Trois règles qui ne se négocient pas

La récolte est manuelle. Aucune machine, à aucun stade. C'est la condition même du tri par passages successifs.

Aucun enrichissement n'est autorisé. Le sucre doit venir du raisin, pas du sucrier. C'est la différence de fond avec un vin simplement moelleux.

Le vin attend. Il ne peut pas être commercialisé avant le 1ᵉʳ juin de la deuxième année qui suit la récolte. Une sélection de grains nobles vendangée à l'automne 2026 ne pourra donc pas être vendue avant juin 2028.

Oui, c'est compatible avec le grand cru

Un vin peut être à la fois grand cru et vendanges tardives : les deux cahiers des charges se superposent. Le rendement tombe alors à 50 hectolitres par hectare en vendanges tardives, et 40 en sélection de grains nobles.

Une seule exception connue, et elle est curieuse : sur le grand cru Kaefferkopf, à Ammerschwihr, le pinot gris est exclu des deux mentions. Les autres cépages du cru y ont droit.

Comment lire une bouteille

La mention est toujours accompagnée du millésime et du nom du cépage. Si vous lisez « vendanges tardives » sans cépage, ou sur un vin qui n'est ni riesling, ni gewurztraminer, ni pinot gris, ni muscat, quelque chose ne va pas.

Et si un caveau vous propose une sélection de grains nobles du millésime de l'an dernier, elle n'a pas le droit d'être dans la bouteille.
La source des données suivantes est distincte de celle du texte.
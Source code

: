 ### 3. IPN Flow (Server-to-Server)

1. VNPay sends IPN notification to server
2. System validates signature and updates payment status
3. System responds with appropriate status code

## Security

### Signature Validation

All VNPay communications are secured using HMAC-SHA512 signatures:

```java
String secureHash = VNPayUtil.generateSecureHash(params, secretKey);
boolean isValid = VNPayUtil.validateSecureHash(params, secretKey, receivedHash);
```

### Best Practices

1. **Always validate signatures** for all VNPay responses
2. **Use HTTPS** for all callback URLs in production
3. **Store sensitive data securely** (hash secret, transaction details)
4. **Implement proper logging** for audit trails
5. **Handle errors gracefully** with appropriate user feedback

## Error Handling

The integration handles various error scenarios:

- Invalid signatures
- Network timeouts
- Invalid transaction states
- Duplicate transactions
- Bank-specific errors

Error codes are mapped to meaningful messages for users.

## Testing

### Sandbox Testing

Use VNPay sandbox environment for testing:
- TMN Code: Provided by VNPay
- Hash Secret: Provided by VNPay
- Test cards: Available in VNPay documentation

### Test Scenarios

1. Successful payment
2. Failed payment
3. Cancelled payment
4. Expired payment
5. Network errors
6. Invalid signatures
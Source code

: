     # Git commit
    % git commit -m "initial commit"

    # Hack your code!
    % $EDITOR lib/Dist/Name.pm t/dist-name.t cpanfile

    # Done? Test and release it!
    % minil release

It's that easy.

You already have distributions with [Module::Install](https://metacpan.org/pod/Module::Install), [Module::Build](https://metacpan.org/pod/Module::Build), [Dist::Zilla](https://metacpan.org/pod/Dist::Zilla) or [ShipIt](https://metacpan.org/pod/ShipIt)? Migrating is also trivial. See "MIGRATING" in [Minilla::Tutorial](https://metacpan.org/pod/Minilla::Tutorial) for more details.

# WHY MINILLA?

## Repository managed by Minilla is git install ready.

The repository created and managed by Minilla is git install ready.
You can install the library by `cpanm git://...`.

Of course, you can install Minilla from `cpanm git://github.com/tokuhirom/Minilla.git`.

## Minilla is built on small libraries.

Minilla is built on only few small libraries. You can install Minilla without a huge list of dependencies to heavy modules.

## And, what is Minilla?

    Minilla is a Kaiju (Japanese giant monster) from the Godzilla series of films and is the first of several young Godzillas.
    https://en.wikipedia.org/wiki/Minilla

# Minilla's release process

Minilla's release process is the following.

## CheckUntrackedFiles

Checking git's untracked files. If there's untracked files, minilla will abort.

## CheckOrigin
Sources. Les seuils, les cépages éligibles, l'interdiction d'enrichissement, la récolte manuelle et les délais d'élevage sont repris du cahier des charges des cinquante et une AOC Alsace grand cru (INAO, version en vigueur publiée au BO Agri du 15 janvier 2026) et du cahier des charges de l'AOC Alsace (INAO). La création des mentions par le décret du 1ᵉʳ mars 1984 est rappelée par le CIVA. Consultés le 8 juillet 2026.